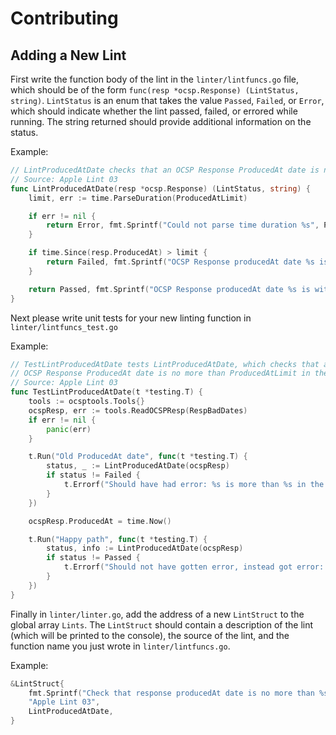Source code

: # Contributing

## Adding a New Lint

First write the function body of the lint in the `linter/lintfuncs.go` file, which should be of the form `func(resp *ocsp.Response) (LintStatus, string)`. `LintStatus` is an enum that takes the value `Passed`, `Failed`, or `Error`, which should indicate whether the lint passed, failed, or errored while running. The string returned should provide additional information on the status.

Example:

```go
// LintProducedAtDate checks that an OCSP Response ProducedAt date is no more than ProducedAtLimit in the past
// Source: Apple Lint 03
func LintProducedAtDate(resp *ocsp.Response) (LintStatus, string) {
	limit, err := time.ParseDuration(ProducedAtLimit)

	if err != nil {
		return Error, fmt.Sprintf("Could not parse time duration %s", ProducedAtLimit)
	}

	if time.Since(resp.ProducedAt) > limit {
		return Failed, fmt.Sprintf("OCSP Response producedAt date %s is more than %s in the past", resp.ProducedAt, ProducedAtLimit)
	}

	return Passed, fmt.Sprintf("OCSP Response producedAt date %s is within %s of the past", resp.ProducedAt, ProducedAtLimit)
}
```

Next please write unit tests for your new linting function in `linter/lintfuncs_test.go`

Example:

```go
// TestLintProducedAtDate tests LintProducedAtDate, which checks that an
// OCSP Response ProducedAt date is no more than ProducedAtLimit in the past
// Source: Apple Lint 03
func TestLintProducedAtDate(t *testing.T) {
	tools := ocsptools.Tools{}
	ocspResp, err := tools.ReadOCSPResp(RespBadDates)
	if err != nil {
		panic(err)
	}

	t.Run("Old ProducedAt date", func(t *testing.T) {
		status, _ := LintProducedAtDate(ocspResp)
		if status != Failed {
			t.Errorf("Should have had error: %s is more than %s in the past", ocspResp.ProducedAt.String(), ProducedAtLimit)
		}
	})

	ocspResp.ProducedAt = time.Now()

	t.Run("Happy path", func(t *testing.T) {
		status, info := LintProducedAtDate(ocspResp)
		if status != Passed {
			t.Errorf("Should not have gotten error, instead got error: %s", info)
		}
	})
}
```

Finally in `linter/linter.go`, add the address of a new `LintStruct` to the global array `Lints`. The `LintStruct` should contain a description of the lint (which will be printed to the console), the source of the lint, and the function name you just wrote in `linter/lintfuncs.go`.

Example:
```go
&LintStruct{
	fmt.Sprintf("Check that response producedAt date is no more than %s in the past", ProducedAtLimit),
	"Apple Lint 03",
	LintProducedAtDate,
}
```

------------------------------------------------

◆ Exercise directions: Find each line in the data above with the word "past", then copy it.

◆ Written answer:
// LintProducedAtDate checks that an OCSP Response ProducedAt date is no more than ProducedAtLimit in the past
		return Failed, fmt.Sprintf("OCSP Response producedAt date %s is more than %s in the past", resp.ProducedAt, ProducedAtLimit)
	return Passed, fmt.Sprintf("OCSP Response producedAt date %s is within %s of the past", resp.ProducedAt, ProducedAtLimit)
// OCSP Response ProducedAt date is no more than ProducedAtLimit in the past
			t.Errorf("Should have had error: %s is more than %s in the past", ocspResp.ProducedAt.String(), ProducedAtLimit)
	fmt.Sprintf("Check that response producedAt date is no more than %s in the past", ProducedAtLimit),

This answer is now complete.